MATERIAL SHOWN =

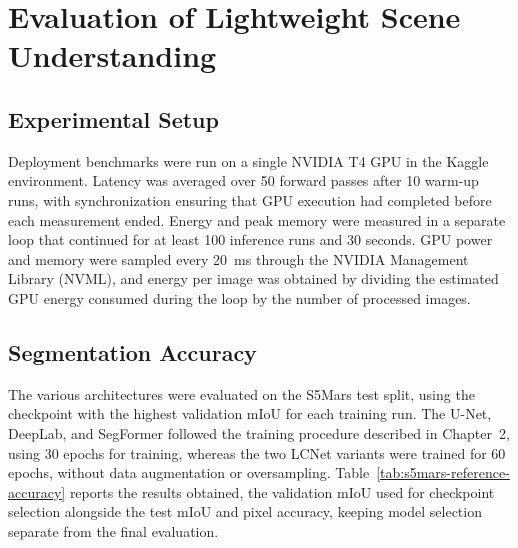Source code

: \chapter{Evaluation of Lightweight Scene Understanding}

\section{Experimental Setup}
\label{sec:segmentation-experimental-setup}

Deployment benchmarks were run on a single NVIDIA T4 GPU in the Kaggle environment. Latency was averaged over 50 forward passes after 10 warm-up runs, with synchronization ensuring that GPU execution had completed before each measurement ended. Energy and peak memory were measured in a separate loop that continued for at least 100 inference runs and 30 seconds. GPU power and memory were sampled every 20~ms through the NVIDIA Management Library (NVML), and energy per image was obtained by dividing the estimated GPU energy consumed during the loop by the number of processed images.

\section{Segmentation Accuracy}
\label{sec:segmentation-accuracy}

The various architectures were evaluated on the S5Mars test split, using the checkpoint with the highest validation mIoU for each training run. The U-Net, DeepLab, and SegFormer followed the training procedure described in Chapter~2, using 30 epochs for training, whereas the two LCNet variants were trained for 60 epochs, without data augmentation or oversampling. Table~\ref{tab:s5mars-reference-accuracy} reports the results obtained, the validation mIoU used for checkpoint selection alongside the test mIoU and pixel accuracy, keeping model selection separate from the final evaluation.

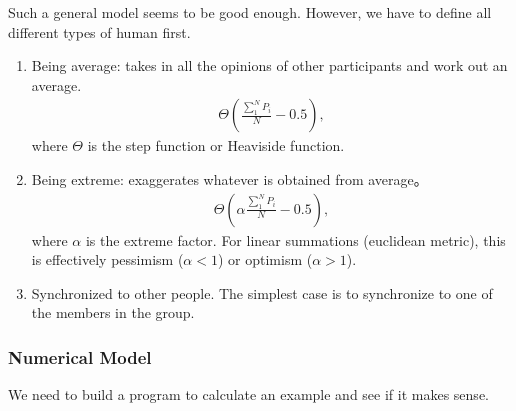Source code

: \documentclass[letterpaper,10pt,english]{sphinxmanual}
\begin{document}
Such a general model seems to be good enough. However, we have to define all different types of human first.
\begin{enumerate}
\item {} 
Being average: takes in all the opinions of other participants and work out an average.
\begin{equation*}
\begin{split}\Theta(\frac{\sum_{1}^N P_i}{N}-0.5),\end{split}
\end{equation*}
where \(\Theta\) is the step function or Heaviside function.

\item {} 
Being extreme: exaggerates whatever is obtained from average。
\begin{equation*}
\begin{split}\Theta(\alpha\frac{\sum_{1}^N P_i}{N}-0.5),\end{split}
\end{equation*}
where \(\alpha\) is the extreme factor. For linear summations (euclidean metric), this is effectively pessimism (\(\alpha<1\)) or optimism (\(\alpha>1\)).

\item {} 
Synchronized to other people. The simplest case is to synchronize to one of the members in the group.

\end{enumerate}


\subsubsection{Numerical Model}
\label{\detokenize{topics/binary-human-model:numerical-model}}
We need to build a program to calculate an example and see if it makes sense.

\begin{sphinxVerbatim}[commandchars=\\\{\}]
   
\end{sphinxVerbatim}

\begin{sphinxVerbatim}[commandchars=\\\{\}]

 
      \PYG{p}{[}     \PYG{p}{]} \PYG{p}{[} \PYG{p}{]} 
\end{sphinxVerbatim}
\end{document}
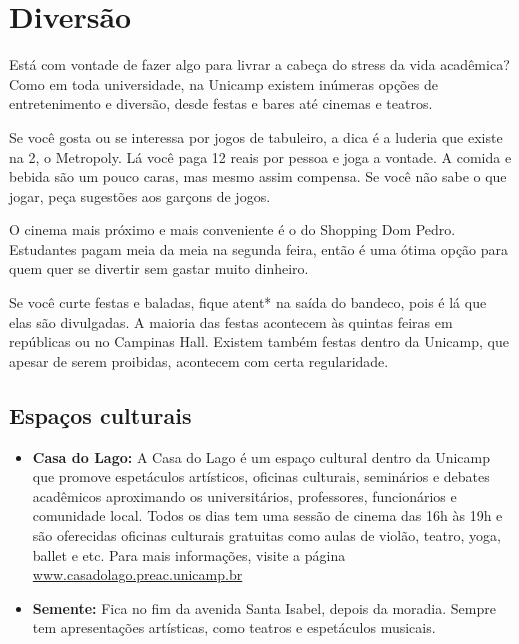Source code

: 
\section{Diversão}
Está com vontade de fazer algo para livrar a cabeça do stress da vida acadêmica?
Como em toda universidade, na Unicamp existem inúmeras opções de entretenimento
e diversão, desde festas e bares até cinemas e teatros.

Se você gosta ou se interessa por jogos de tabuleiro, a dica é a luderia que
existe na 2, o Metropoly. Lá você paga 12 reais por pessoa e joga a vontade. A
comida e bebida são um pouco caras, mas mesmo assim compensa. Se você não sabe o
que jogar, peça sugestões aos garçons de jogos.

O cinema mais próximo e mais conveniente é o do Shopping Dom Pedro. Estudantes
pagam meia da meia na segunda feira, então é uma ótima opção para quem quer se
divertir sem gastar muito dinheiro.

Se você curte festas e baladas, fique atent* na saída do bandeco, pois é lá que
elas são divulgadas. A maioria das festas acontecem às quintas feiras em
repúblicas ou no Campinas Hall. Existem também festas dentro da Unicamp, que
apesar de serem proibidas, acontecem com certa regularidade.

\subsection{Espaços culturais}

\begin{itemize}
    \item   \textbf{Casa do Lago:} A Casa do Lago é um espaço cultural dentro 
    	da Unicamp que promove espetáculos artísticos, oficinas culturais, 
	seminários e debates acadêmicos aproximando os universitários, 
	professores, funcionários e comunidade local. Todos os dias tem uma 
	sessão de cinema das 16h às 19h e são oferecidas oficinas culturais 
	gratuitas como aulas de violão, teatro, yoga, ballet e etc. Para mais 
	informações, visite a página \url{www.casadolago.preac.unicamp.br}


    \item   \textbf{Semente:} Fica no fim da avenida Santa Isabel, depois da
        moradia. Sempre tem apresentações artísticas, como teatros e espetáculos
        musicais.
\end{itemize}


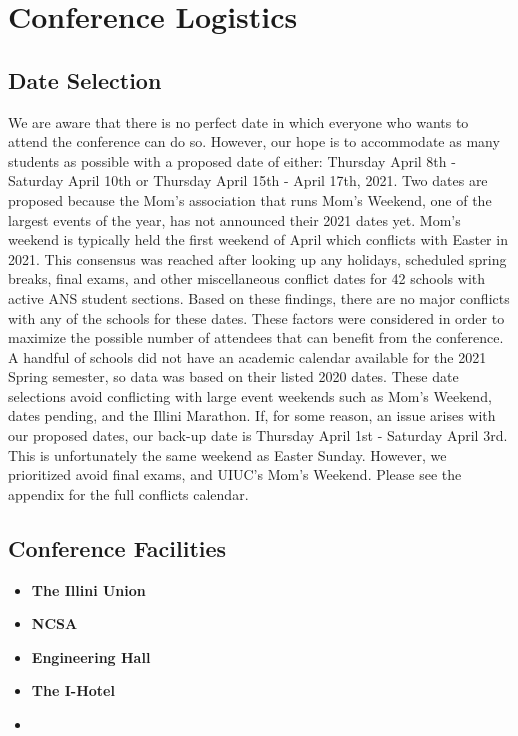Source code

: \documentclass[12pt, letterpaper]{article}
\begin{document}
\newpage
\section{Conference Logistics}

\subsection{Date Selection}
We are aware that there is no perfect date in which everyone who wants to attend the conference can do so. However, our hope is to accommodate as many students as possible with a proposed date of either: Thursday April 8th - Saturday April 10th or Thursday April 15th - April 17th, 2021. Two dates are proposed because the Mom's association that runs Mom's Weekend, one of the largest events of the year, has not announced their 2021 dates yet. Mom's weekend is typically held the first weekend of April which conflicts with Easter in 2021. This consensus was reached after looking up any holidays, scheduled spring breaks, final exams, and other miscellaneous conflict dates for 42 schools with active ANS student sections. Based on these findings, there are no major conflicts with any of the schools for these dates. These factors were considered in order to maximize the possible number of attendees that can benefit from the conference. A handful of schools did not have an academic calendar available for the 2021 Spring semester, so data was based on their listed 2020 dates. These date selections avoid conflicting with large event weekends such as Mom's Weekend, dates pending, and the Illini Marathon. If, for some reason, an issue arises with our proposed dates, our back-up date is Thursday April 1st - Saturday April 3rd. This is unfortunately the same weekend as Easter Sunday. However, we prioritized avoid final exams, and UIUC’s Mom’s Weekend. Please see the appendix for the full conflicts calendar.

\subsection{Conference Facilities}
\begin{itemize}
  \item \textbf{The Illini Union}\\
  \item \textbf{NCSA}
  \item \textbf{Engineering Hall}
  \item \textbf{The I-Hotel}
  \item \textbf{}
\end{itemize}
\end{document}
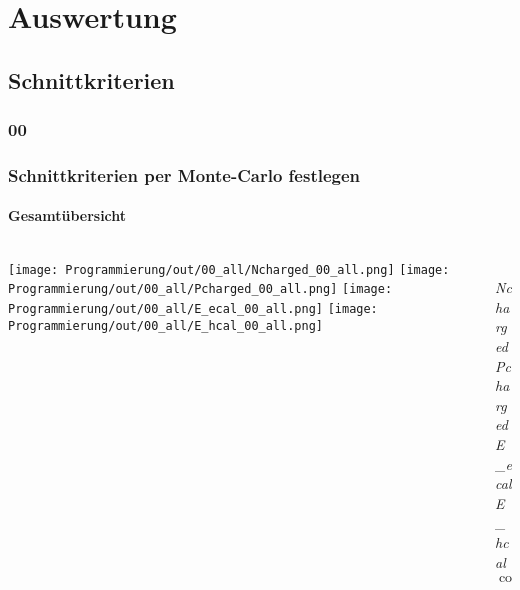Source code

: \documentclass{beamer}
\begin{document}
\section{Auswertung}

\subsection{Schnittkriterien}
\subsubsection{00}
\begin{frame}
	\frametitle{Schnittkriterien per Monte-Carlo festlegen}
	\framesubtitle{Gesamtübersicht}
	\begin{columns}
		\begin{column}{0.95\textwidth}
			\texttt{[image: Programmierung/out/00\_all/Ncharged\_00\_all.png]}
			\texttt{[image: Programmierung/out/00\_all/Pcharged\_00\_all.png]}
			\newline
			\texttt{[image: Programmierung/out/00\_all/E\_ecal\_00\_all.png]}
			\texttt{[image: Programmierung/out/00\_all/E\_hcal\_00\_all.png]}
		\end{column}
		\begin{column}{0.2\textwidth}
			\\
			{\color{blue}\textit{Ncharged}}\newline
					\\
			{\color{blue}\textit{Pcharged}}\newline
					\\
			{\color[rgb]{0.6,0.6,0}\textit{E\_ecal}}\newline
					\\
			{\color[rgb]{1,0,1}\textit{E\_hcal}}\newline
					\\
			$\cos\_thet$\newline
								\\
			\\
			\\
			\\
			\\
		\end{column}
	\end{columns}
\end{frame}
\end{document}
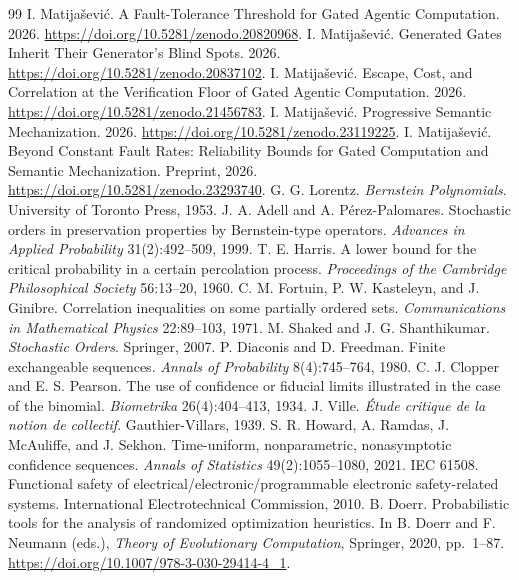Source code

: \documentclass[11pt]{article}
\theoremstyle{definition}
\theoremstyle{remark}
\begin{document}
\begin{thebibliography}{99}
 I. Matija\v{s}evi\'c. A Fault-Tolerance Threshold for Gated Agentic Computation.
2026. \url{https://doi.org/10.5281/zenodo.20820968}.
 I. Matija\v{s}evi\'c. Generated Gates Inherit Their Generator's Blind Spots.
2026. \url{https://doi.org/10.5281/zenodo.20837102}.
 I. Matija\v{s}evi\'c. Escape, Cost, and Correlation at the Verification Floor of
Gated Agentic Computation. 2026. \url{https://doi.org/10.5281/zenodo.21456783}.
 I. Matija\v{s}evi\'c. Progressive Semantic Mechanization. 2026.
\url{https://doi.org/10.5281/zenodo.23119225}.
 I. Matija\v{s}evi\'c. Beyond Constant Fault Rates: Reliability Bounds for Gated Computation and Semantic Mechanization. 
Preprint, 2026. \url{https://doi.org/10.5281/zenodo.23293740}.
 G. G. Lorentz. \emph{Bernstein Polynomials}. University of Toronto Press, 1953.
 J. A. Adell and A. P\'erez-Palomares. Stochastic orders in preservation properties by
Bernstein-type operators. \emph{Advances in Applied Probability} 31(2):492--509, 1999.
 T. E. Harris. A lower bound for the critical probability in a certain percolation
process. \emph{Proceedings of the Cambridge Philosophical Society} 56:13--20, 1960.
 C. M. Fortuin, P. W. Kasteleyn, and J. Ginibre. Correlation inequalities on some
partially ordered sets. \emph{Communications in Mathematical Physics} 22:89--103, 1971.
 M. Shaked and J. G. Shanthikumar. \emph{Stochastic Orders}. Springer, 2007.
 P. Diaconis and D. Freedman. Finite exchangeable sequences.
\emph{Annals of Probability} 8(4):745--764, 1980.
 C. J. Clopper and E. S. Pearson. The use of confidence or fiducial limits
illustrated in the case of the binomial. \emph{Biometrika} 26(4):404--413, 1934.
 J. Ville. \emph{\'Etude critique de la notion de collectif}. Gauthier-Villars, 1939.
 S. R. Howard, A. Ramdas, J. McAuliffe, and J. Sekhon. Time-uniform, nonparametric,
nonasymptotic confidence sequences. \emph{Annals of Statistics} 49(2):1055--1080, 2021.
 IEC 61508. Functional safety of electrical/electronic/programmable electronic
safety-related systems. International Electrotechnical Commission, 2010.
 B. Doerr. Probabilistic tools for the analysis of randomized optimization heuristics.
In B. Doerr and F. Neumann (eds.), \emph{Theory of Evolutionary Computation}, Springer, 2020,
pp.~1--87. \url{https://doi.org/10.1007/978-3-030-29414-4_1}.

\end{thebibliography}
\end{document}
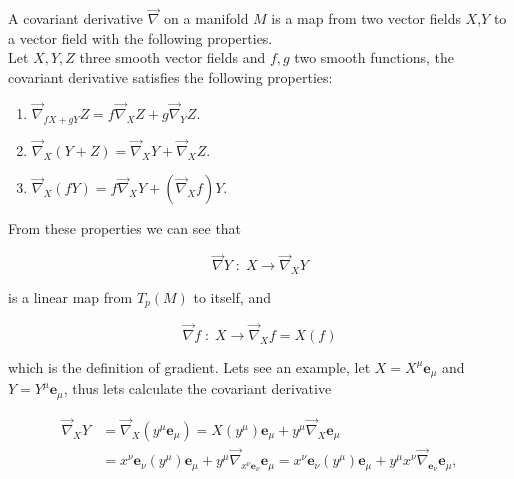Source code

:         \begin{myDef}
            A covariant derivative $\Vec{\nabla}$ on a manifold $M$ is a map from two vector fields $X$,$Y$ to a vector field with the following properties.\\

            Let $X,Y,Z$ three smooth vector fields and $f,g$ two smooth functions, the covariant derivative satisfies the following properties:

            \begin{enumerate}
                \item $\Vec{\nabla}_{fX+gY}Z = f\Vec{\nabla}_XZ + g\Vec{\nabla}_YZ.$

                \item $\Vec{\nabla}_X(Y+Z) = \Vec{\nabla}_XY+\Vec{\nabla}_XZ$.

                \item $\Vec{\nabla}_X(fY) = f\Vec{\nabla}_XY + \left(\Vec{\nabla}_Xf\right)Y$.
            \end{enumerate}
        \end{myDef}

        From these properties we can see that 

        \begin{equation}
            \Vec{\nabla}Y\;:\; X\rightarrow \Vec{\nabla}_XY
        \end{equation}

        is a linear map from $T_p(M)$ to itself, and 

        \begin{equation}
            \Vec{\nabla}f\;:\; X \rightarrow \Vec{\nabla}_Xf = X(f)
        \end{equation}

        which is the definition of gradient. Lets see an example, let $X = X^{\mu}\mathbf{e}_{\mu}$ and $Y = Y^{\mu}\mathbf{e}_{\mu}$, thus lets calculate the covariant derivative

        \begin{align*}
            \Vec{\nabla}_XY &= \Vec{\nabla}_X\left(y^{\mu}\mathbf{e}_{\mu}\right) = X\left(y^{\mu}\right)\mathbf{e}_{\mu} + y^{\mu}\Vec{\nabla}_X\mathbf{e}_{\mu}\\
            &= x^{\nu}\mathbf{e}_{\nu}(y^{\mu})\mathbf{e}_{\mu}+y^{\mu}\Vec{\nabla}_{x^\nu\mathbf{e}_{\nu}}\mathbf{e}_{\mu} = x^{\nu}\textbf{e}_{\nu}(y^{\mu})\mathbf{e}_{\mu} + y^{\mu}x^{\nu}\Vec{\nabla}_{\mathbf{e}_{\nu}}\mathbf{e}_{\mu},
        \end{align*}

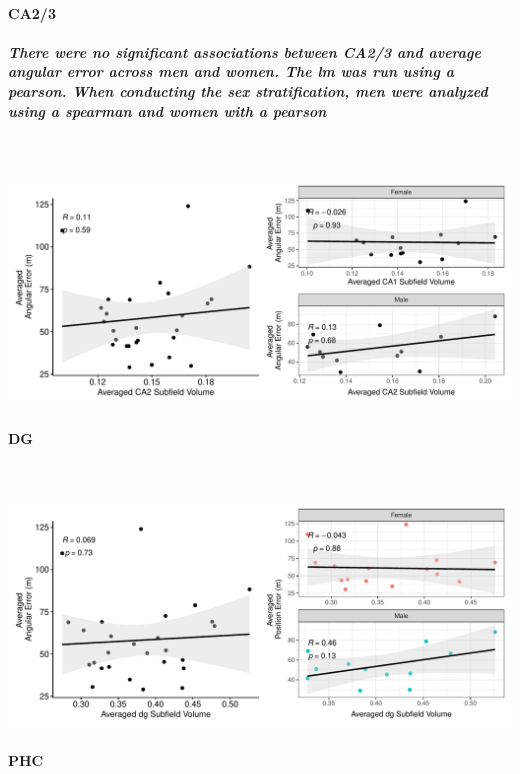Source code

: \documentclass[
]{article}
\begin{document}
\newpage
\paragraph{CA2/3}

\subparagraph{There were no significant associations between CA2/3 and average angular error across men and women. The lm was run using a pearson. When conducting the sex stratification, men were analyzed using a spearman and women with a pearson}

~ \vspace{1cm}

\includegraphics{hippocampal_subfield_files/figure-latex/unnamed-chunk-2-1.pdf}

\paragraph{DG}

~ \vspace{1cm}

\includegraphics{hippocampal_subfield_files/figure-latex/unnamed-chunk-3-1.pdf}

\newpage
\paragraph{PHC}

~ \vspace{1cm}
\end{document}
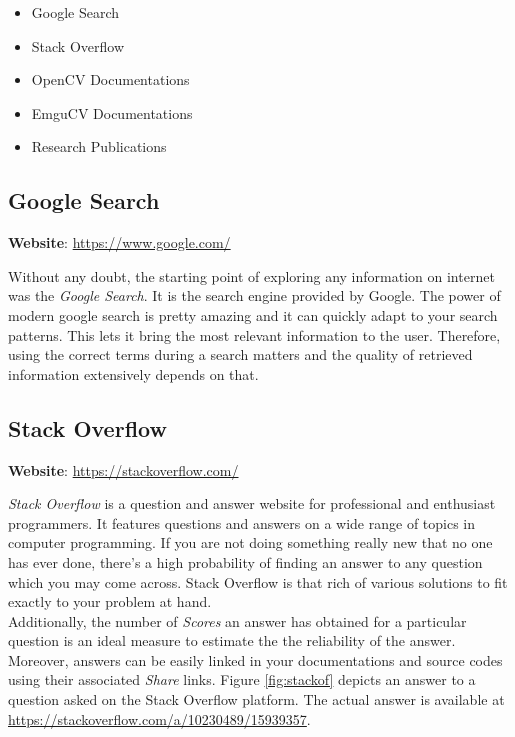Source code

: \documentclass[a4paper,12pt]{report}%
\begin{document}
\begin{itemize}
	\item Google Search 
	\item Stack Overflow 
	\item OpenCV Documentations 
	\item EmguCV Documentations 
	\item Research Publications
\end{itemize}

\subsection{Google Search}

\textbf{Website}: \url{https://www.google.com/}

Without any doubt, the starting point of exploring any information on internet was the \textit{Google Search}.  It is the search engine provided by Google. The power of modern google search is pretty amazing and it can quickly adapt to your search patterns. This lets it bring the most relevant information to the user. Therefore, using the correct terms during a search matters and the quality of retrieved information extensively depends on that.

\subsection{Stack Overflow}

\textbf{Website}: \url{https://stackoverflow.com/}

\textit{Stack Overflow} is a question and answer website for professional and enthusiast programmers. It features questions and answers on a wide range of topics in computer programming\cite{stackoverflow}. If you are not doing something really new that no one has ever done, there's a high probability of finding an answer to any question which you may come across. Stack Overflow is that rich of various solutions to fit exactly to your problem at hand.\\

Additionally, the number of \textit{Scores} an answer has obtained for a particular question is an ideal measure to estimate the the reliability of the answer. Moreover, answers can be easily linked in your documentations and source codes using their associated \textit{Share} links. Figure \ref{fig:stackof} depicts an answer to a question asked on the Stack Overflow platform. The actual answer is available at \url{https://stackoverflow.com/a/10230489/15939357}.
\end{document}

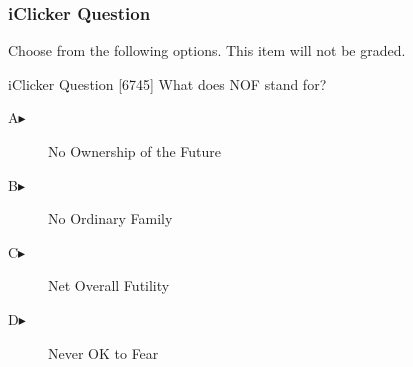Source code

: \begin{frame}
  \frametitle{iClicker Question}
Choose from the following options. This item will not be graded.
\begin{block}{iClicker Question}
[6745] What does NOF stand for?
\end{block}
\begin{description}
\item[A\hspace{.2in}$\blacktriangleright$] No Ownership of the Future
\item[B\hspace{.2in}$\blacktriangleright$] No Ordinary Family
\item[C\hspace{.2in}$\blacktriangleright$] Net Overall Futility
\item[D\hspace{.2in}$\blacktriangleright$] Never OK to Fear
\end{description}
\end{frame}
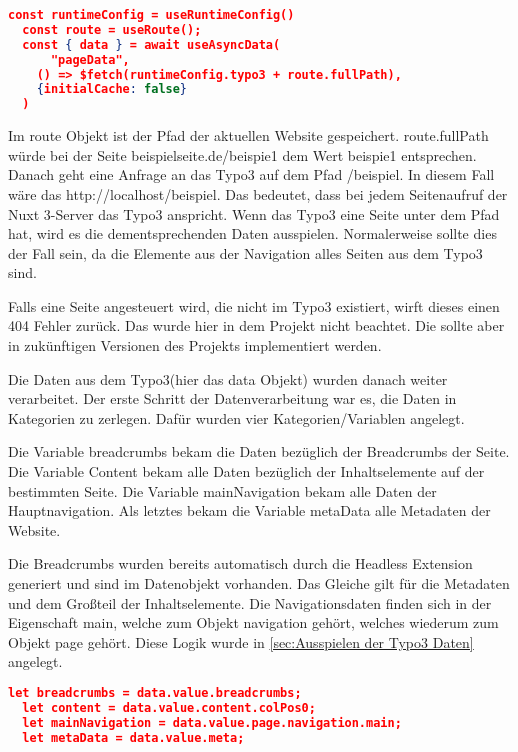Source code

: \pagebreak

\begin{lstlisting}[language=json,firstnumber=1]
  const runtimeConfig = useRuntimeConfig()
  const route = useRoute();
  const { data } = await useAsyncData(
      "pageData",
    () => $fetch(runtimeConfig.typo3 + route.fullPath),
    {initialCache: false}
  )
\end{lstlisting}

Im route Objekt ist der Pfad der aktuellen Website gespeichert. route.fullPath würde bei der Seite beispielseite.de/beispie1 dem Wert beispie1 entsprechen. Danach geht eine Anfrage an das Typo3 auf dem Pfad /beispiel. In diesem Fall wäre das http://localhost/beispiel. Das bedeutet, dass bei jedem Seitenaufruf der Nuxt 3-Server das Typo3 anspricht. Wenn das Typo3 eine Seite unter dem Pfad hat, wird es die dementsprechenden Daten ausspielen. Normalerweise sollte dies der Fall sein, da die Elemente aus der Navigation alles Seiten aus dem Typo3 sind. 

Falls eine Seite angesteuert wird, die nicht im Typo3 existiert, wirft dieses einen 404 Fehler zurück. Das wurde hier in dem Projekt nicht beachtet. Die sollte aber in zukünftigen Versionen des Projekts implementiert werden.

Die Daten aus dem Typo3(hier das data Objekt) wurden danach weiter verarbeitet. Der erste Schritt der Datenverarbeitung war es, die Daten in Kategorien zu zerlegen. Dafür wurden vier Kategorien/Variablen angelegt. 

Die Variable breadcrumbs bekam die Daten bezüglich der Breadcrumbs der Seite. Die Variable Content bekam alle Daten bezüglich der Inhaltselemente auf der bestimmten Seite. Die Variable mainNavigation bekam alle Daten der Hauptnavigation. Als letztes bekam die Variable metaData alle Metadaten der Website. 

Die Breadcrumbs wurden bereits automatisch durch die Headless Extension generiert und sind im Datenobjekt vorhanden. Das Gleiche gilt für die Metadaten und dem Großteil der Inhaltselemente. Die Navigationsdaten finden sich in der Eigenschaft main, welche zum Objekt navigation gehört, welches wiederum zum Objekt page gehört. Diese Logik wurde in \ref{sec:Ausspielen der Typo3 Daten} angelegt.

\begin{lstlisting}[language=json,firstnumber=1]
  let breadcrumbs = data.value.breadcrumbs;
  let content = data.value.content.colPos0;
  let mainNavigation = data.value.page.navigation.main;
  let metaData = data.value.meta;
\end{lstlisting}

REQUIRED WORK = Every line above that holds the word "Springer" should be copied out.

TASK RESULT =
 M. Shaked and J. G. Shanthikumar. \emph{Stochastic Orders}. Springer, 2007.
In B. Doerr and F. Neumann (eds.), \emph{Theory of Evolutionary Computation}, Springer, 2020,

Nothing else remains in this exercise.